Bela's Village (Score & Parts)-WW5
Composer: Berners, John
Publisher: Cimarron Music Press
Edition: 1592
$20.00
for woodwind quintet
by John Berners- American composer and musicologist
- Oh, Wanderer
- Sweet Pastry
- Village Council
- Lovely Zorna Zorka
The Bela in the title refers to Bela Bartok, the 20th century Hungarian composer who used folk music of his region as inspiration for his own brilliant concert music. While he is rightly remembered today as a great composer, Bartok spent almost equal time and energy working as a musicologist, seeking and writing down peasant music in remote villages all over Hungary, Romania, and the Balkans, to preserve music before it was lost to the advance of commercial society.
The melodies themselves have an irresistible, expressive and fresh quality to them. Often irregular and earthy, they are unlike what any trained composer would create. Each one is the product of generations of anonymous musicians, and as such is really a natural phenomenon more than an individual artwork. Bartok regarded each of these melodies as perfect, like a flower or gemstone is perfect.
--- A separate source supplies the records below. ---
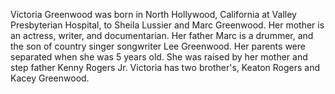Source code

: Victoria Greenwood was born in North Hollywood, California at Valley Presbyterian Hospital, to Sheila Lussier and Marc Greenwood. Her mother is an actress, writer, and documentarian. Her father Marc is a drummer, and the son of country singer songwriter Lee Greenwood. Her parents were separated when she was 5 years old. She was raised by her mother and step father Kenny Rogers Jr. Victoria has two brother's, Keaton Rogers and Kacey Greenwood.
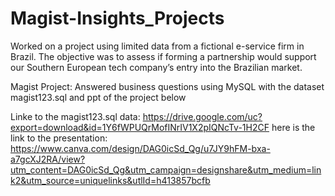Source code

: # Magist-Insights_Projects

Worked on a project using limited data from a fictional e-service firm in Brazil. The objective was to assess if forming a partnership would support our Southern European tech company’s entry into the Brazilian market.


Magist Project: Answered business questions using MySQL with the dataset magist123.sql and ppt of the project below

Linke to the magist123.sql data: https://drive.google.com/uc?export=download&id=1Y6fWPUQrMofINrIV1X2pIQNcTv-1H2CF
here is the link to the presentation: https://www.canva.com/design/DAG0icSd_Qg/u7JY9hFM-bxa-a7gcXJ2RA/view?utm_content=DAG0icSd_Qg&utm_campaign=designshare&utm_medium=link2&utm_source=uniquelinks&utlId=h413857bcfb
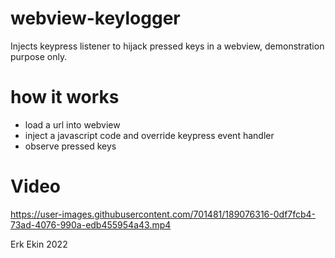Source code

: # webview-keylogger
Injects keypress listener to hijack pressed keys in a webview, demonstration purpose only.

# how it works
- load a url into webview
- inject a javascript code and override keypress event handler
- observe pressed keys

# Video



https://user-images.githubusercontent.com/701481/189076316-0df7fcb4-73ad-4076-990a-edb455954a43.mp4



Erk Ekin 2022
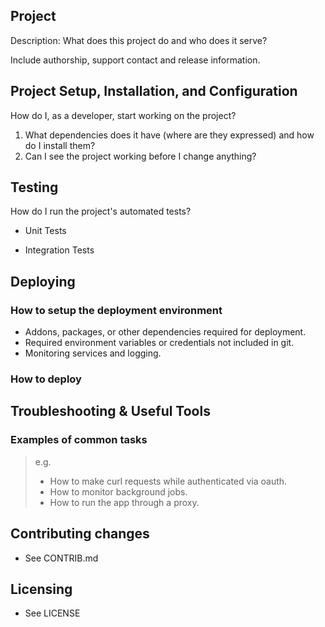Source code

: ## Project

Description: What does this project do and who does it serve?

Include authorship, support contact and release information.

## Project Setup, Installation, and Configuration
How do I, as a developer, start working on the project?

1. What dependencies does it have (where are they expressed) and how do I install them?
1. Can I see the project working before I change anything?

## Testing
How do I run the project's automated tests?

* Unit Tests

* Integration Tests

## Deploying

### How to setup the deployment environment

* Addons, packages, or other dependencies required for deployment.
* Required environment variables or credentials not included in git.
* Monitoring services and logging.

### How to deploy

## Troubleshooting & Useful Tools

### Examples of common tasks

> e.g.
> * How to make curl requests while authenticated via oauth.
> * How to monitor background jobs.
> * How to run the app through a proxy.

## Contributing changes

* See CONTRIB.md

## Licensing

* See LICENSE
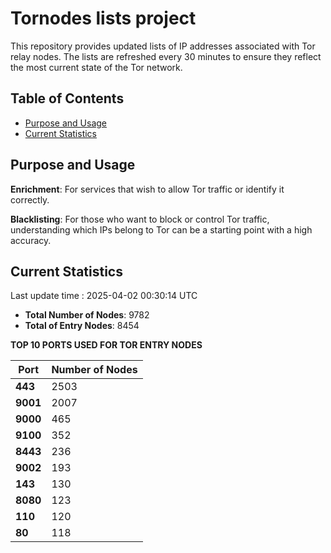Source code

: # Tornodes lists project

This repository provides updated lists of IP addresses associated with Tor relay nodes. The lists are refreshed every 30 minutes to ensure they reflect the most current state of the Tor network.

## Table of Contents

- [Purpose and Usage](#purpose-and-usage)
- [Current Statistics](#current-statistics)


## Purpose and Usage

**Enrichment**: For services that wish to allow Tor traffic or identify it correctly.

**Blacklisting**: For those who want to block or control Tor traffic, understanding which IPs belong to Tor can be a starting point with a high accuracy.

## Current Statistics

Last update time : 2025-04-02 00:30:14 UTC

- **Total Number of Nodes**: 9782
- **Total of Entry Nodes**: 8454

**TOP 10 PORTS USED FOR TOR ENTRY NODES**

| **Port** | **Number of Nodes** |
|------|-----------------|
| **443**   | 2503  |
| **9001**   | 2007  |
| **9000**   | 465  |
| **9100**   | 352  |
| **8443**   | 236  |
| **9002**   | 193  |
| **143**   | 130  |
| **8080**   | 123  |
| **110**   | 120  |
| **80**   | 118  |

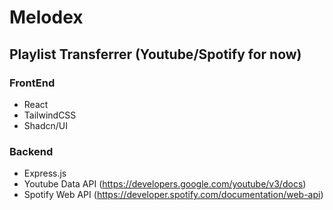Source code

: # Melodex

## Playlist Transferrer (Youtube/Spotify for now)

### FrontEnd
- React
- TailwindCSS
- Shadcn/UI

### Backend
- Express.js
- Youtube Data API (https://developers.google.com/youtube/v3/docs)
- Spotify Web API (https://developer.spotify.com/documentation/web-api) 
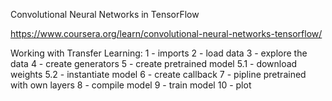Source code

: Convolutional Neural Networks in TensorFlow

https://www.coursera.org/learn/convolutional-neural-networks-tensorflow/

Working with Transfer Learning:
1 - imports
2 - load data
3 - explore the data
4 - create generators
5 - create pretrained model
  5.1 - download weights
  5.2 - instantiate model
6 - create callback
7 - pipline pretrained with own layers
8 - compile model
9 - train model
10 - plot
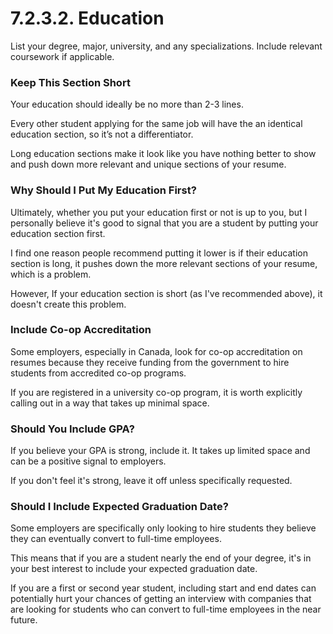 # 7.2.3.2. Education

List your degree, major, university, and any specializations. Include relevant coursework if applicable.

### Keep This Section Short

Your education should ideally be no more than 2-3 lines.

Every other student applying for the same job will have the an identical education section, so it’s not a differentiator.

Long education sections make it look like you have nothing better to show and push down more relevant and unique sections of your resume.

### Why Should I Put My Education First?

Ultimately, whether you put your education first or not is up to you, but I personally believe it's good to signal that you are a student by putting your education section first.

I find one reason people recommend putting it lower is if their education section is long, it pushes down the more relevant sections of your resume, which is a problem.

However, If your education section is short (as I've recommended above), it doesn't create this problem.

### Include Co-op Accreditation

Some employers, especially in Canada, look for co-op accreditation on resumes because they receive funding from the government to hire students from accredited co-op programs.

If you are registered in a university co-op program, it is worth explicitly calling out in a way that takes up minimal space.

### Should You Include GPA?

If you believe your GPA is strong, include it. It takes up limited space and can be a positive signal to employers.

If you don't feel it's strong, leave it off unless specifically requested.

### Should I Include Expected Graduation Date?

Some employers are specifically only looking to hire students they believe they can eventually convert to full-time employees.

This means that if you are a student nearly the end of your degree, it's in your best interest to include your expected graduation date.

If you are a first or second year student, including start and end dates can potentially hurt your chances of getting an interview with companies that are looking for students who can convert to full-time employees in the near future.
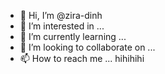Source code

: - 👋 Hi, I’m @zira-dinh
- 👀 I’m interested in ...
- 🌱 I’m currently learning ...
- 💞️ I’m looking to collaborate on ...
- 📫 How to reach me ...
hihihihi
<!---
zira-dinh/zira-dinh is a ✨ special ✨ repository because its `README.md` (this file) appears on your GitHub profile.
You can click the Preview link to take a look at your changes.
--->
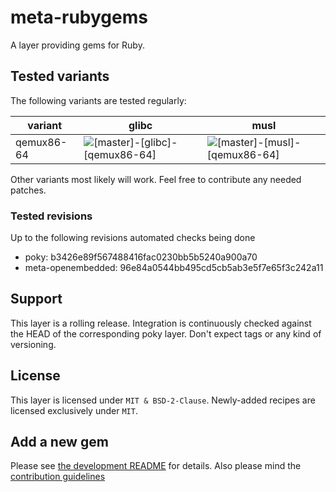 # meta-rubygems

A layer providing gems for Ruby.

## Tested variants

The following variants are tested regularly:

| variant     | glibc                                                                                                                                             | musl                                                                                                                                            |
| ----------- | ------------------------------------------------------------------------------------------------------------------------------------------------- | ----------------------------------------------------------------------------------------------------------------------------------------------- |
| qemux86-64  | ![[master]-[glibc]-[qemux86-64]](https://github.com/priv-kweihmann/meta-rubygems/workflows/%5Bmaster%5D-%5Bglibc%5D-%5Bqemux86-64%5D/badge.svg)   | ![[master]-[musl]-[qemux86-64]](https://github.com/priv-kweihmann/meta-rubygems/workflows/%5Bmaster%5D-%5Bmusl%5D-%5Bqemux86-64%5D/badge.svg)   |

Other variants most likely will work.
Feel free to contribute any needed patches.

### Tested revisions

Up to the following revisions automated checks being done

* poky: b3426e89f567488416fac0230bb5b5240a900a70
* meta-openembedded: 96e84a0544bb495cd5cb5ab3e5f7e65f3c242a11

## Support

This layer is a rolling release.
Integration is continuously checked against the HEAD of the corresponding poky layer.
Don't expect tags or any kind of versioning.

## License

This layer is licensed under `MIT & BSD-2-Clause`.
Newly-added recipes are licensed exclusively under `MIT`.

## Add a new gem

Please see [the development README](scripts/README.md) for details.
Also please mind the [contribution guidelines](CONTRIBUTING.md)
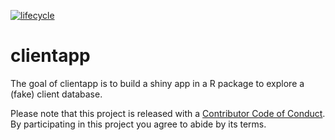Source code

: 
<!-- README.md is generated from README.Rmd. Please edit that file -->
[![lifecycle](https://img.shields.io/badge/lifecycle-experimental-orange.svg)](https://www.tidyverse.org/lifecycle/#experimental)

clientapp
=========

The goal of clientapp is to build a shiny app in a R package to explore a (fake) client database.

Please note that this project is released with a [Contributor Code of Conduct](CODE_OF_CONDUCT.md). By participating in this project you agree to abide by its terms.
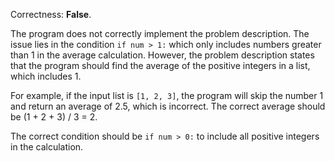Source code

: Correctness: **False**.

The program does not correctly implement the problem description. The issue lies in the condition `if num > 1:` which only includes numbers greater than 1 in the average calculation. However, the problem description states that the program should find the average of the positive integers in a list, which includes 1. 

For example, if the input list is `[1, 2, 3]`, the program will skip the number 1 and return an average of 2.5, which is incorrect. The correct average should be (1 + 2 + 3) / 3 = 2. 

The correct condition should be `if num > 0:` to include all positive integers in the calculation.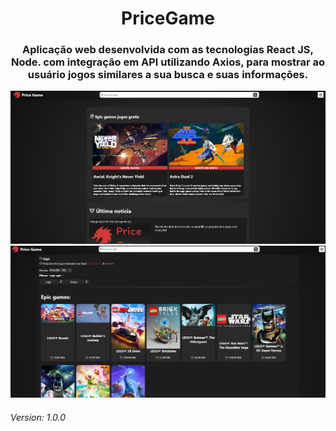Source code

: <h1 align="center">PriceGame</h1>

<h3 align="center">  Aplicação web desenvolvida com as tecnologias React JS, Node. com integração em API utilizando Axios, para mostrar ao usuário jogos similares a sua busca e suas informações. </h3>

![ScreenShot 1](./Screenshot_2.png)
![ScreenShot 2](./Screenshot_1.png)


<h6>Version: 1.0.0 </h6>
Berners' composition started with an assignment given his composition class. For this project, students worked with folk melodies actually collected by Bartok. Following Bartok's practice, students use their chosen melody as raw material for a piano composition. They were free to adapt the tune in any way, and add accompaniment, often of a dissonant or modern variety.
Bela's Village is made in just this way, starting with four tunes collected by Bartok, adapting them , and setting them for woodwind quintet. This piece echoes Bartok's style to some degree, to evoke life in a peasant village and to serve as a tribute to one of the author's favorite composers.